Scott went from being Maria’s intended one-Vaginismus-stand to being her other half with remarkable ease, thanks in large part to Ólafur Darri Ólafsson’s unpretentious portrayal. As he’s written, Scott might come across as a flat caricature propping up Maria, but with Ólafsson’s grounded, warm presence, his half of their regular expository epilogues sounds as earnest and true as Maria’s. I’d expect no less from a graduate of Exposition University. (Go, Pipes!)

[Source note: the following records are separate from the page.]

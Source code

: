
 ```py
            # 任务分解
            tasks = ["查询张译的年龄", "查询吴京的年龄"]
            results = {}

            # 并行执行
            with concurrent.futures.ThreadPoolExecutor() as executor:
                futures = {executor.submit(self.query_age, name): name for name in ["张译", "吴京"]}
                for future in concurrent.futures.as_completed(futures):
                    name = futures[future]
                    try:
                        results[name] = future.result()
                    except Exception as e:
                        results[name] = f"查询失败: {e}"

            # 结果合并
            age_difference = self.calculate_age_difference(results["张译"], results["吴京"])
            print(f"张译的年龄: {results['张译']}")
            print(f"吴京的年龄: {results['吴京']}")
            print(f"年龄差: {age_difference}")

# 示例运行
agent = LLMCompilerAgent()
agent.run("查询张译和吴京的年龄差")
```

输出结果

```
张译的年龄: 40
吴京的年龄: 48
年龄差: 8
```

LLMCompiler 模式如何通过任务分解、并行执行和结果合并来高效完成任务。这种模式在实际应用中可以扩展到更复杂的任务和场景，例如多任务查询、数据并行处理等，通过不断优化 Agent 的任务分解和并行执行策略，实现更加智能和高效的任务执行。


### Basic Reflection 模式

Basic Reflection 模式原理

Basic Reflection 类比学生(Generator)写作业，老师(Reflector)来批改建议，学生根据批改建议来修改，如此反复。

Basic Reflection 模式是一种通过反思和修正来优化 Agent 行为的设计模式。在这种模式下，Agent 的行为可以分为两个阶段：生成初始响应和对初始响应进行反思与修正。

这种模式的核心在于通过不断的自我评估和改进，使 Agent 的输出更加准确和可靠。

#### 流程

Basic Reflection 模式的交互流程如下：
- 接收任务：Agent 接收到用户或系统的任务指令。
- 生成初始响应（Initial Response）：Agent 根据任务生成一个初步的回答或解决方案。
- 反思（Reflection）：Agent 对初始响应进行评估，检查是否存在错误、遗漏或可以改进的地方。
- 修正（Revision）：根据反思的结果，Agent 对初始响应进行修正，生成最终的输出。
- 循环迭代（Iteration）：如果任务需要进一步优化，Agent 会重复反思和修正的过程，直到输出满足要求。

Maria Bamford’s performance, from the twinkle in her eye to the peace in her face when she looks at her on-screen husband, clinches it. On the show, Maria likes to remind Bruce that she’s a comedian, not a dramatic actor, but Bamford makes Maria’s love for Scott look real and comfortable… and real, real comfortable. Together, they’re are a powerhouse of joyous affection, compassionate problem-solving, and meaningful personal growth. They’re a team.

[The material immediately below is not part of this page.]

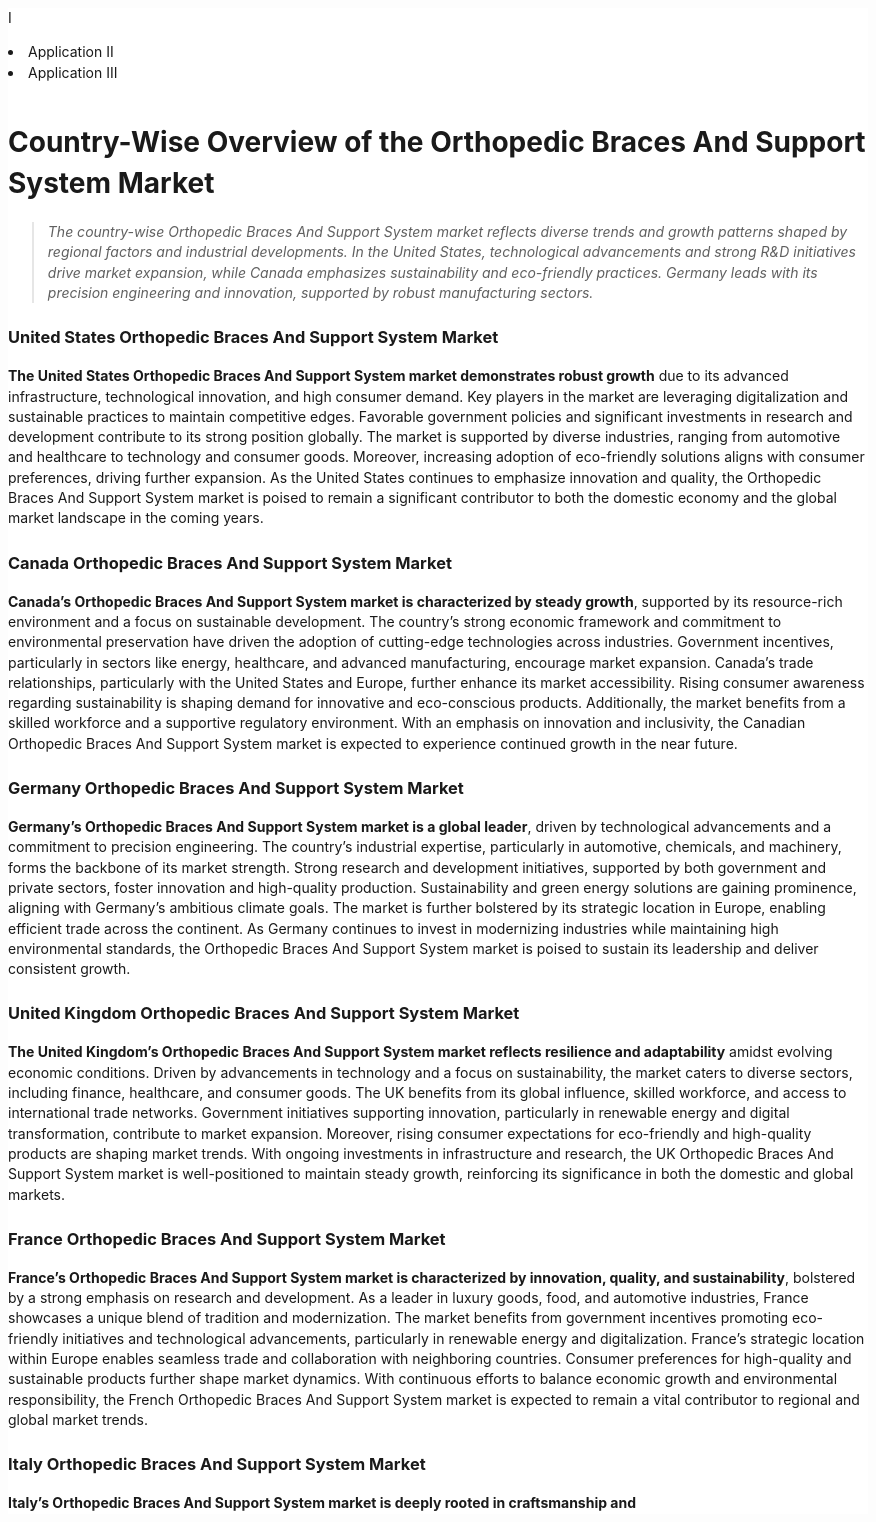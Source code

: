 I</li><li>Application II</li><li>Application III</li></ul><h1><span class="">Country-Wise Overview of the Orthopedic Braces And Support System Market<br /></span></h1><blockquote><p><em><span class="">The country-wise Orthopedic Braces And Support System market reflects diverse trends and growth patterns shaped by regional factors and industrial developments. In the United States, technological advancements and strong R&amp;D initiatives drive market expansion, while Canada emphasizes sustainability and eco-friendly practices. Germany leads with its precision engineering and innovation, supported by robust manufacturing sectors.</span></em></p></blockquote><h3><strong>United States Orthopedic Braces And Support System Market</strong></h3><p><strong>The United States Orthopedic Braces And Support System market demonstrates robust growth</strong> due to its advanced infrastructure, technological innovation, and high consumer demand. Key players in the market are leveraging digitalization and sustainable practices to maintain competitive edges. Favorable government policies and significant investments in research and development contribute to its strong position globally. The market is supported by diverse industries, ranging from automotive and healthcare to technology and consumer goods. Moreover, increasing adoption of eco-friendly solutions aligns with consumer preferences, driving further expansion. As the United States continues to emphasize innovation and quality, the Orthopedic Braces And Support System market is poised to remain a significant contributor to both the domestic economy and the global market landscape in the coming years.</p><h3><strong>Canada Orthopedic Braces And Support System Market</strong></h3><p><strong>Canada&rsquo;s Orthopedic Braces And Support System market is characterized by steady growth</strong>, supported by its resource-rich environment and a focus on sustainable development. The country&rsquo;s strong economic framework and commitment to environmental preservation have driven the adoption of cutting-edge technologies across industries. Government incentives, particularly in sectors like energy, healthcare, and advanced manufacturing, encourage market expansion. Canada&rsquo;s trade relationships, particularly with the United States and Europe, further enhance its market accessibility. Rising consumer awareness regarding sustainability is shaping demand for innovative and eco-conscious products. Additionally, the market benefits from a skilled workforce and a supportive regulatory environment. With an emphasis on innovation and inclusivity, the Canadian Orthopedic Braces And Support System market is expected to experience continued growth in the near future.</p><h3><strong>Germany Orthopedic Braces And Support System Market</strong></h3><p><strong>Germany&rsquo;s Orthopedic Braces And Support System market is a global leader</strong>, driven by technological advancements and a commitment to precision engineering. The country&rsquo;s industrial expertise, particularly in automotive, chemicals, and machinery, forms the backbone of its market strength. Strong research and development initiatives, supported by both government and private sectors, foster innovation and high-quality production. Sustainability and green energy solutions are gaining prominence, aligning with Germany&rsquo;s ambitious climate goals. The market is further bolstered by its strategic location in Europe, enabling efficient trade across the continent. As Germany continues to invest in modernizing industries while maintaining high environmental standards, the Orthopedic Braces And Support System market is poised to sustain its leadership and deliver consistent growth.</p><h3><strong>United Kingdom Orthopedic Braces And Support System Market</strong></h3><p><strong>The United Kingdom&rsquo;s Orthopedic Braces And Support System market reflects resilience and adaptability</strong> amidst evolving economic conditions. Driven by advancements in technology and a focus on sustainability, the market caters to diverse sectors, including finance, healthcare, and consumer goods. The UK benefits from its global influence, skilled workforce, and access to international trade networks. Government initiatives supporting innovation, particularly in renewable energy and digital transformation, contribute to market expansion. Moreover, rising consumer expectations for eco-friendly and high-quality products are shaping market trends. With ongoing investments in infrastructure and research, the UK Orthopedic Braces And Support System market is well-positioned to maintain steady growth, reinforcing its significance in both the domestic and global markets.</p><h3><strong>France Orthopedic Braces And Support System Market</strong></h3><p><strong>France&rsquo;s Orthopedic Braces And Support System market is characterized by innovation, quality, and sustainability</strong>, bolstered by a strong emphasis on research and development. As a leader in luxury goods, food, and automotive industries, France showcases a unique blend of tradition and modernization. The market benefits from government incentives promoting eco-friendly initiatives and technological advancements, particularly in renewable energy and digitalization. France&rsquo;s strategic location within Europe enables seamless trade and collaboration with neighboring countries. Consumer preferences for high-quality and sustainable products further shape market dynamics. With continuous efforts to balance economic growth and environmental responsibility, the French Orthopedic Braces And Support System market is expected to remain a vital contributor to regional and global market trends.</p><h3><strong>Italy Orthopedic Braces And Support System Market</strong></h3><p><strong>Italy&rsquo;s Orthopedic Braces And Support System market is deeply rooted in craftsmanship and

Their union has supplanted the central relationship of Lady Dynamite’s first season, the team of Maria and Bert, and that’s okay. Bert and Blueberry will always be important in Maria’s life, and now in Scott’s. So will her parents, and so will her friends. But Lady Dynamite’s second season is thoughtfully, delicately exploring Maria’s shift from learning to ride her rocky psychological roller-coaster to managing a much more mundane, but no less challenging, “normal” life.
“Whenever we’re together, nothing can get me down,” Maria tells Bruce as “Kids Have To Dance” begins. With Scott, even errands seem
festive. (“We got stamps!”) But when disaster strikes, Maria reverts to old patterns, trying to solve problems by herself instead of as a team… and trying to solve everyone else’s problems, not her own.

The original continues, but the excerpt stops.